From: Daisuke Nishimura <nishimura@mxp.nes.nec.co.jp>
To: KAMEZAWA Hiroyuki <kamezawa.hiroyu@jp.fujitsu.com>
Cc: nishimura@mxp.nes.nec.co.jp,
"linux-mm@kvack.org" <linux-mm@kvack.org>,
"linux-kernel@vger.kernel.org" <linux-kernel@vger.kernel.org>,
"balbir@linux.vnet.ibm.com" <balbir@linux.vnet.ibm.com>,
"lizf@cn.fujitsu.com" <lizf@cn.fujitsu.com>,
"menage@google.com" <menage@google.com>,
"akpm@linux-foundation.org" <akpm@linux-foundation.org>
Subject: Re: [PATCH 1/2] memcg: cgroup fix rmdir hang
Date: Wed, 24 Jun 2009 13:05:12 +0900 [thread overview]

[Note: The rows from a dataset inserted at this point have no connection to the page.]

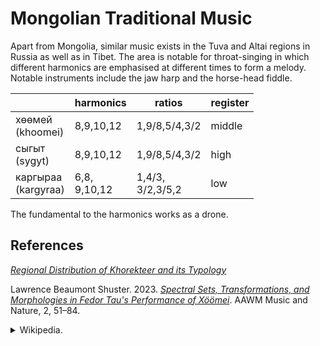 # Mongolian Traditional Music
Apart from Mongolia, similar music exists in the Tuva and Altai regions in Russia as well as in Tibet. The area is notable for throat-singing in which different harmonics are emphasised at different times to form a melody. Notable instruments include the jaw harp and the horse-head fiddle.

|                        | harmonics       | ratios              | register |
| ---------------------- | --------------- | ------------------- | -------- |
| хөөмей<br>(khoomei)    | 8,9,10,12       | 1,9/8,5/4,3/2       | middle   |
| сыгыт<br>(sygyt)       | 8,9,10,12       | 1,9/8,5/4,3/2       | high     |
| каргыраа<br>(kargyraa) | 6,8,<br>9,10,12 | 1,4/3,<br>3/2,3/5,2 | low      |

The fundamental to the harmonics works as a drone.


## References

*[Regional Distribution of Khorekteer and its Typology](https://web.archive.org/web/20230202143243/http://www.khoomei.narod.ru/typologyeng.htm)*

Lawrence Beaumont Shuster. 2023. *[Spectral Sets, Transformations, and Morphologies in Fedor Tau's Performance of Xöömei](https://doi.org/10.5281/zenodo.8250630)*. AAWM Music and Nature, 2, 51–84.

<details>
<summary>Wikipedia.</summary>

- [Music of Mongolia](https://en.wikipedia.org/w/index.php?title=Music_of_Mongolia&oldid=1236021610)
- [Overtone singing](https://en.wikipedia.org/w/index.php?title=Overtone_singing&oldid=1255399112)
- [Tuvan throat singing](https://en.wikipedia.org/w/index.php?title=Tuvan_throat_singing&oldid=1271926103)
</details>


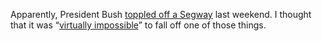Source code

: Apparently, President Bush [toppled off a
Segway](http://www.usatoday.com/tech/news/2003-06-13-bush-segway_x.htm)
last weekend. I thought that it was “[virtually
impossible](http://www.wired.com/news/gizmos/0,1452,48788,00.html)” to
fall off one of those things.
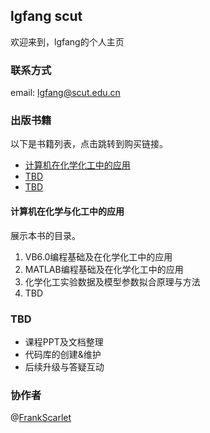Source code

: ## lgfang scut

欢迎来到，lgfang的个人主页

### 联系方式

email: lgfang@scut.edu.cn


### 出版书籍

以下是书籍列表，点击跳转到购买链接。
- [计算机在化学化工中的应用](https://item.jd.com/12198507.html)
- [TBD]()
- [TBD]()

#### 计算机在化学与化工中的应用

展示本书的目录。
1. VB6.0编程基础及在化学化工中的应用
2. MATLAB编程基础及在化学化工中的应用
3. 化学化工实验数据及模型参数拟合原理与方法
4. TBD

### TBD
- 课程PPT及文档整理
- 代码库的创建&维护
- 后续升级与答疑互动

### 协作者

@[FrankScarlet](https://github.com/FrankScarlet)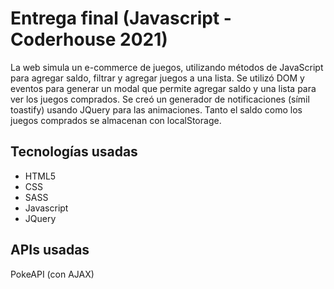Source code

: # Entrega final (Javascript - Coderhouse 2021)

La web simula un e-commerce de juegos, utilizando métodos de JavaScript para agregar saldo, filtrar y agregar juegos a una lista. Se utilizó DOM y eventos para generar un modal que permite agregar saldo y una lista para ver los juegos comprados. Se creó un generador de notificaciones (símil toastify) usando JQuery para las animaciones. Tanto el saldo como los juegos comprados se almacenan con localStorage.

Tecnologías usadas
------
* HTML5
* CSS
* SASS
* Javascript
* JQuery

APIs usadas
------
PokeAPI (con AJAX)
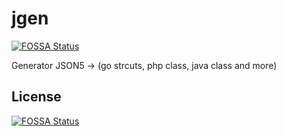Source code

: # jgen
[![FOSSA Status](https://app.fossa.com/api/projects/git%2Bgithub.com%2Fnikitaksv%2Fjgen.svg?type=shield)](https://app.fossa.com/projects/git%2Bgithub.com%2Fnikitaksv%2Fjgen?ref=badge_shield)

Generator JSON5 -> (go strcuts, php class, java class and more)


## License
[![FOSSA Status](https://app.fossa.com/api/projects/git%2Bgithub.com%2Fnikitaksv%2Fjgen.svg?type=large)](https://app.fossa.com/projects/git%2Bgithub.com%2Fnikitaksv%2Fjgen?ref=badge_large)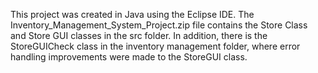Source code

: This project was created in Java using the Eclipse IDE. 
The Inventory_Management_System_Project.zip file contains the Store Class and Store GUI classes in the src folder. In addition, there is the StoreGUICheck class in the inventory management folder, where error handling improvements were made to the StoreGUI class.
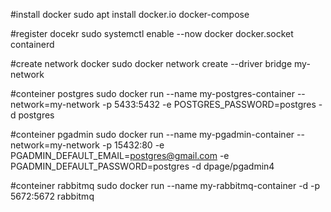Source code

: #install docker
sudo apt install docker.io docker-compose


#register docekr
sudo systemctl enable --now docker docker.socket containerd



#create network docker
sudo docker network create --driver bridge my-network


#conteiner postgres
sudo docker run --name my-postgres-container --network=my-network -p 5433:5432 -e POSTGRES_PASSWORD=postgres -d postgres


#conteiner pgadmin
sudo docker run --name my-pgadmin-container --network=my-network -p 15432:80 -e PGADMIN_DEFAULT_EMAIL=postgres@gmail.com -e PGADMIN_DEFAULT_PASSWORD=postgres -d dpage/pgadmin4



#conteiner rabbitmq 
sudo docker run --name my-rabbitmq-container -d -p 5672:5672 rabbitmq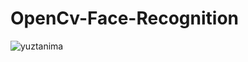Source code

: # OpenCv-Face-Recognition
![yuztanima](https://user-images.githubusercontent.com/55411723/123858831-a54ce300-d92c-11eb-8b87-3f7dfa263898.png)
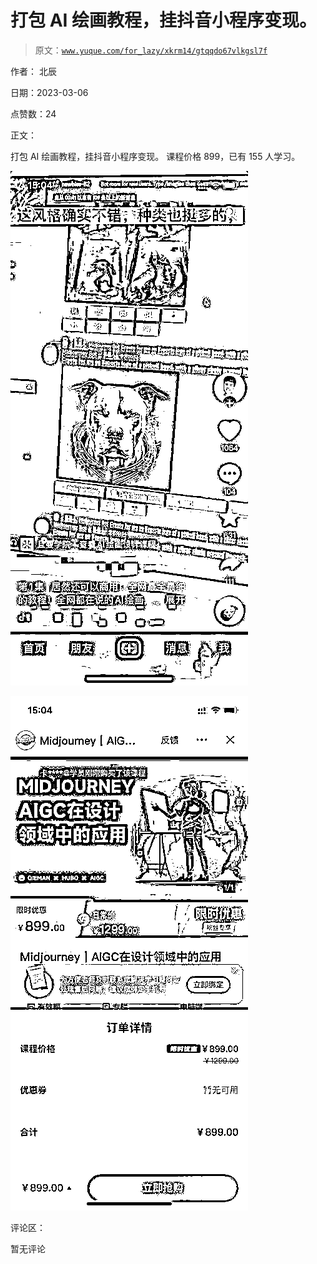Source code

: # 打包 AI 绘画教程，挂抖音小程序变现。

> 原文：[`www.yuque.com/for_lazy/xkrm14/gtqqdo67vlkgsl7f`](https://www.yuque.com/for_lazy/xkrm14/gtqqdo67vlkgsl7f)



作者： 北辰 

日期：2023-03-06 

点赞数：24 

正文： 

打包 AI 绘画教程，挂抖音小程序变现。 课程价格 899，已有 155 人学习。 

![](img/10c20c681432036f574a4b37d70df958.png)  

![](img/bf5207799fec4f5dd3822d7fc253bbab.png)  

评论区： 

暂无评论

Message-ID: <20090624130512.9e4550c4.nishimura@mxp.nes.nec.co.jp> (raw)
In-Reply-To: <20090623160854.93abeecb.kamezawa.hiroyu@jp.fujitsu.com>
On Tue, 23 Jun 2009 16:08:54 +0900, KAMEZAWA Hiroyuki <kamezawa.hiroyu@jp.fujitsu.com> wrote:
> From: KAMEZAWA Hiroyuki <kamezawa.hiroyu@jp.fujitsu.com>
>
> Now, cgroup has a logic to wait until ready-to-rmdir for avoiding
> frequent -EBUSY at rmdir.
> (See Commit ec64f51545fffbc4cb968f0cea56341a4b07e85a
> cgroup: fix frequent -EBUSY at rmdir.
>
> Nishimura-san reported bad case for waiting and This is a fix to
> make it reliable. A thread waiting for thread cannot be waken up
> when a refcnt gotten by css_tryget() isn't put immediately.
> (Original code assumed css_put() will be called soon.)
>
> memcg has this case and this is a fix for the problem. This adds
> retry_rmdir() callback to subsys and check we can sleep or not.
>
> Note: another solution will be adding "rmdir state" to subsys.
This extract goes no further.